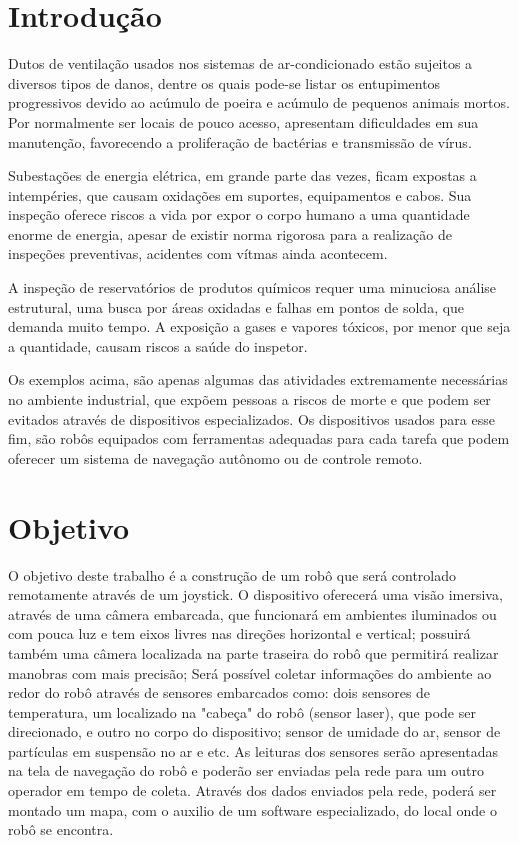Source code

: \documentclass[12pt,a4paper]{article}
\begin{document}
\section{Introdução}
	Dutos de ventilação usados nos sistemas de ar-condicionado estão sujeitos a diversos tipos de danos, dentre os quais pode-se listar os entupimentos progressivos devido ao acúmulo de poeira e acúmulo de pequenos animais mortos. Por normalmente ser locais de pouco acesso, apresentam dificuldades em sua manutenção, favorecendo a proliferação de bactérias e transmissão de vírus\cite{carmo1999qualidade}\cite{bortoletto2002contaminaccao}.\par
	Subestações de energia elétrica, em grande parte das vezes, ficam expostas a intempéries, que causam oxidações em suportes, equipamentos e cabos. Sua inspeção oferece riscos a vida por expor o corpo humano a uma quantidade enorme de energia, apesar de existir norma rigorosa para a realização de inspeções preventivas, acidentes com vítmas ainda acontecem\cite{santos2012inspeccao}.\par
	A inspeção de reservatórios de produtos químicos requer uma minuciosa análise estrutural, uma busca por áreas oxidadas e falhas em pontos de solda, que demanda muito tempo. A exposição a gases e vapores tóxicos, por menor que seja a quantidade, causam riscos a saúde do inspetor\cite{souza2012inspeccao}\cite{molina2008metodo}.\par
	Os exemplos acima, são apenas algumas das atividades extremamente necessárias no ambiente industrial, que expõem pessoas a riscos de morte e que podem ser evitados através de dispositivos especializados. Os dispositivos usados para esse fim, são robôs equipados com ferramentas adequadas para cada tarefa que podem oferecer um sistema de navegação autônomo ou de controle remoto.

\section{Objetivo}
	O objetivo deste trabalho é a construção de um robô que será controlado remotamente através de um joystick. O dispositivo oferecerá uma visão imersiva, através de uma câmera embarcada, que funcionará em ambientes iluminados ou com pouca luz e tem eixos livres nas direções horizontal e vertical; possuirá também uma câmera localizada na parte traseira do robô que permitirá realizar manobras com mais precisão; Será possível coletar informações do ambiente ao redor do robô através de sensores embarcados como: dois sensores de temperatura, um localizado na "cabeça" do robô (sensor laser), que pode ser direcionado, e outro no corpo do dispositivo; sensor de umidade do ar, sensor de partículas em suspensão no ar e etc. As leituras dos sensores serão apresentadas na tela de navegação do robô e poderão ser enviadas pela rede para um outro operador em tempo de coleta. Através dos dados enviados pela rede, poderá ser montado um mapa, com o auxilio de um software especializado, do local onde o robô se encontra.
\end{document}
==========
* _What you will do_:
Word for word, output the lines from the beginning of the listing through the line holding "A inspeção de" and nothing beyond them. Omit the pictures.

* _Output for this task_:
Source code

: \documentclass[12pt,a4paper]{article}
\begin{document}
\section{Introdução}
	Dutos de ventilação usados nos sistemas de ar-condicionado estão sujeitos a diversos tipos de danos, dentre os quais pode-se listar os entupimentos progressivos devido ao acúmulo de poeira e acúmulo de pequenos animais mortos. Por normalmente ser locais de pouco acesso, apresentam dificuldades em sua manutenção, favorecendo a proliferação de bactérias e transmissão de vírus\cite{carmo1999qualidade}\cite{bortoletto2002contaminaccao}.\par
	Subestações de energia elétrica, em grande parte das vezes, ficam expostas a intempéries, que causam oxidações em suportes, equipamentos e cabos. Sua inspeção oferece riscos a vida por expor o corpo humano a uma quantidade enorme de energia, apesar de existir norma rigorosa para a realização de inspeções preventivas, acidentes com vítmas ainda acontecem\cite{santos2012inspeccao}.\par
	A inspeção de reservatórios de produtos químicos requer uma minuciosa análise estrutural, uma busca por áreas oxidadas e falhas em pontos de solda, que demanda muito tempo. A exposição a gases e vapores tóxicos, por menor que seja a quantidade, causam riscos a saúde do inspetor\cite{souza2012inspeccao}\cite{molina2008metodo}.\par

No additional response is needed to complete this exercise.